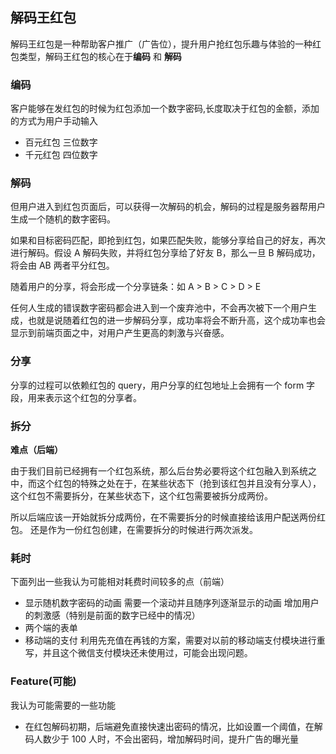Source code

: ## 解码王红包

解码王红包是一种帮助客户推广（广告位），提升用户抢红包乐趣与体验的一种红包类型，解码王红包的核心在于**编码** 和 **解码**

### 编码

客户能够在发红包的时候为红包添加一个数字密码,长度取决于红包的金额，添加的方式为用户手动输入

- 百元红包 三位数字
- 千元红包 四位数字

### 解码

但用户进入到红包页面后，可以获得一次解码的机会，解码的过程是服务器帮用户生成一个随机的数字密码。

如果和目标密码匹配，即抢到红包，如果匹配失败，能够分享给自己的好友，再次进行解码。假设 A 解码失败，并将红包分享给了好友 B，那么一旦 B 解码成功，将会由 AB 两者平分红包。


随着用户的分享，将会形成一个分享链条：如 A > B > C > D > E

任何人生成的错误数字密码都会进入到一个废弃池中，不会再次被下一个用户生成，也就是说随着红包的进一步解码分享，成功率将会不断升高，这个成功率也会显示到前端页面之中，对用户产生更高的刺激与兴奋感。

### 分享

分享的过程可以依赖红包的 query，用户分享的红包地址上会拥有一个 form 字段，用来表示这个红包的分享者。

### 拆分

**难点（后端）**

由于我们目前已经拥有一个红包系统，那么后台势必要将这个红包融入到系统之中，而这个红包的特殊之处在于，在某些状态下（抢到该红包并且没有分享人），这个红包不需要拆分，在某些状态下，这个红包需要被拆分成两份。

所以后端应该一开始就拆分成两份，在不需要拆分的时候直接给该用户配送两份红包。
还是作为一份红包创建，在需要拆分的时候进行两次派发。

### 耗时

下面列出一些我认为可能相对耗费时间较多的点（前端）

- 显示随机数字密码的动画 需要一个滚动并且随序列逐渐显示的动画 增加用户的刺激感（特别是前面的数字已经中的情况）
- 两个端的表单
- 移动端的支付 利用先充值在再钱的方案，需要对以前的移动端支付模块进行重写，并且这个微信支付模块还未使用过，可能会出现问题。

### Feature(可能)

我认为可能需要的一些功能

- 在红包解码初期，后端避免直接快速出密码的情况，比如设置一个阈值，在解码人数少于 100 人时，不会出密码，增加解码时间，提升广告的曝光量
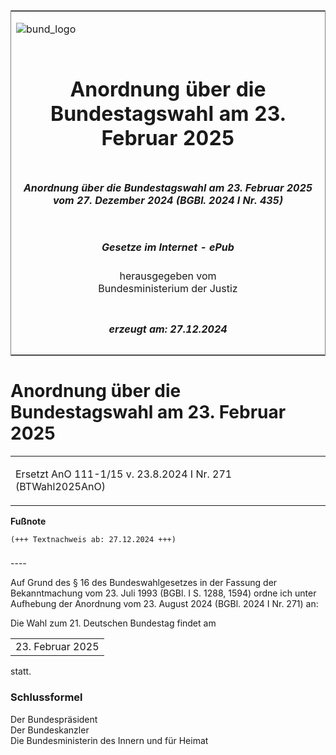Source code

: <span id="DECKBLATT.html"></span>

<table border="0" frame="border" width="100%">

<tr valign="top">

<td align="left">

![bund\_logo](BfJ_2021_Web_de_de.gif)

</td>

<td align="right">

 

</td>

</tr>

<tr align="center" valign="middle">

<td colspan="2">

# Anordnung über die Bundestagswahl am 23. Februar 2025

</td>

</tr>

<tr align="center" valign="middle">

<td colspan="2">

##### Anordnung über die Bundestagswahl am 23. Februar 2025 vom 27. Dezember 2024 (BGBl. 2024 I Nr. 435)

</td>

</tr>

<tr align="center" valign="middle">

<td colspan="2">

  
  

##### Gesetze im Internet - ePub  
  
herausgegeben vom  
Bundesministerium der Justiz

</td>

</tr>

<tr align="center" valign="bottom">

<td colspan="2">

  
  

##### erzeugt am: 27.12.2024

</td>

</tr>

</table>

<span id="BJNR1B30A0024.html"></span>

# Anordnung über die Bundestagswahl am 23. Februar 2025

<div>

<div class="jnhtml">

<table width="100%">

<colgroup>

<col width="10%">

</col>

<col width="90%">

</col>

</colgroup>

<tr>

<td colspan="2">

Ersetzt AnO 111-1/15 v. 23.8.2024 I Nr. 271 (BTWahl2025AnO)

</div>

</div>

</td>

</tr>

</table>

</div>

</div>

<div>

  
**Fußnote**

<div class="jnhtml">

<div>

<div class="jurAbsatz">

  

    (+++ Textnachweis ab: 27.12.2024 +++) 

  

</div>

</div>

</div>

</div>

<span id="BJNR1B30A0024BJNE000100000.html"></span>

###   
\----

<div>

<div class="jnhtml">

<div>

<div class="jurAbsatz">

Auf Grund des § 16 des Bundeswahlgesetzes in der Fassung der
Bekanntmachung vom 23. Juli 1993 (BGBl. I S. 1288, 1594) ordne ich unter
Aufhebung der Anordnung vom 23. August 2024 (BGBl. 2024 I Nr. 271) an:

</div>

<div class="jurAbsatz">

Die Wahl zum 21. Deutschen Bundestag findet am

|                   |
| :---------------: |
| 23\. Februar 2025 |

statt.

</div>

</div>

</div>

</div>

<span id="BJNR1B30A0024BJNE000200000.html"></span>

### Schlussformel  

<div>

<div class="jnhtml">

<div>

<div class="jurAbsatz">

<span class="SP">Der Bundespräsident</span>  
<span class="SP">Der Bundeskanzler</span>  
<span class="SP">Die Bundesministerin des Innern und für Heimat</span>

</div>

</div>

</div>

</div>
○ ○ ○ ○ ○ ○ ○
● **Task to carry out**:
Repeat the data word for word; drop the pictures.

● **Task response**:
Source code

: ## 解码王红包

解码王红包是一种帮助客户推广（广告位），提升用户抢红包乐趣与体验的一种红包类型，解码王红包的核心在于**编码** 和 **解码**

### 编码

客户能够在发红包的时候为红包添加一个数字密码,长度取决于红包的金额，添加的方式为用户手动输入

- 百元红包 三位数字
- 千元红包 四位数字

### 解码

但用户进入到红包页面后，可以获得一次解码的机会，解码的过程是服务器帮用户生成一个随机的数字密码。

如果和目标密码匹配，即抢到红包，如果匹配失败，能够分享给自己的好友，再次进行解码。假设 A 解码失败，并将红包分享给了好友 B，那么一旦 B 解码成功，将会由 AB 两者平分红包。


随着用户的分享，将会形成一个分享链条：如 A > B > C > D > E

任何人生成的错误数字密码都会进入到一个废弃池中，不会再次被下一个用户生成，也就是说随着红包的进一步解码分享，成功率将会不断升高，这个成功率也会显示到前端页面之中，对用户产生更高的刺激与兴奋感。

### 分享

分享的过程可以依赖红包的 query，用户分享的红包地址上会拥有一个 form 字段，用来表示这个红包的分享者。

### 拆分

**难点（后端）**

由于我们目前已经拥有一个红包系统，那么后台势必要将这个红包融入到系统之中，而这个红包的特殊之处在于，在某些状态下（抢到该红包并且没有分享人），这个红包不需要拆分，在某些状态下，这个红包需要被拆分成两份。

所以后端应该一开始就拆分成两份，在不需要拆分的时候直接给该用户配送两份红包。
还是作为一份红包创建，在需要拆分的时候进行两次派发。

### 耗时

下面列出一些我认为可能相对耗费时间较多的点（前端）

- 显示随机数字密码的动画 需要一个滚动并且随序列逐渐显示的动画 增加用户的刺激感（特别是前面的数字已经中的情况）
- 两个端的表单
- 移动端的支付 利用先充值在再钱的方案，需要对以前的移动端支付模块进行重写，并且这个微信支付模块还未使用过，可能会出现问题。

### Feature(可能)

我认为可能需要的一些功能

- 在红包解码初期，后端避免直接快速出密码的情况，比如设置一个阈值，在解码人数少于 100 人时，不会出密码，增加解码时间，提升广告的曝光量
Source code

: <span id="DECKBLATT.html"></span>

<table border="0" frame="border" width="100%">

<tr valign="top">

<td align="left">

![bund\_logo](BfJ_2021_Web_de_de.gif)

</td>

<td align="right">

 

</td>

</tr>

<tr align="center" valign="middle">

<td colspan="2">

# Anordnung über die Bundestagswahl am 23. Februar 2025

</td>

</tr>

<tr align="center" valign="middle">

<td colspan="2">

##### Anordnung über die Bundestagswahl am 23. Februar 2025 vom 27. Dezember 2024 (BGBl. 2024 I Nr. 435)

</td>

</tr>

<tr align="center" valign="middle">

<td colspan="2">

  
  

##### Gesetze im Internet - ePub  
  
herausgegeben vom  
Bundesministerium der Justiz

</td>

</tr>

<tr align="center" valign="bottom">

<td colspan="2">

  
  

##### erzeugt am: 27.12.2024

</td>

</tr>

</table>

<span id="BJNR1B30A0024.html"></span>

# Anordnung über die Bundestagswahl am 23. Februar 2025

<div>

<div class="jnhtml">

<table width="100%">

<colgroup>

<col width="10%">

</col>

<col width="90%">

</col>

</colgroup>

<tr>

<td colspan="2">

Ersetzt AnO 111-1/15 v. 23.8.2024 I Nr. 271 (BTWahl2025AnO)

</div>

</div>

</td>

</tr>

</table>

</div>

</div>

<div>

  
**Fußnote**

<div class="jnhtml">

<div>

<div class="jurAbsatz">

  

    (+++ Textnachweis ab: 27.12.2024 +++) 

  

</div>

</div>

</div>

</div>

<span id="BJNR1B30A0024BJNE000100000.html"></span>

###   
\----

<div>

<div class="jnhtml">

<div>

<div class="jurAbsatz">

Auf Grund des § 16 des Bundeswahlgesetzes in der Fassung der
Bekanntmachung vom 23. Juli 1993 (BGBl. I S. 1288, 1594) ordne ich unter
Aufhebung der Anordnung vom 23. August 2024 (BGBl. 2024 I Nr. 271) an:

</div>

<div class="jurAbsatz">

Die Wahl zum 21. Deutschen Bundestag findet am

|                   |
| :---------------: |
| 23\. Februar 2025 |

statt.

</div>

</div>

</div>

</div>

<span id="BJNR1B30A0024BJNE000200000.html"></span>

### Schlussformel  

<div>

<div class="jnhtml">

<div>

<div class="jurAbsatz">

<span class="SP">Der Bundespräsident</span>  
<span class="SP">Der Bundeskanzler</span>  
<span class="SP">Die Bundesministerin des Innern und für Heimat</span>

</div>

</div>

</div>

</div>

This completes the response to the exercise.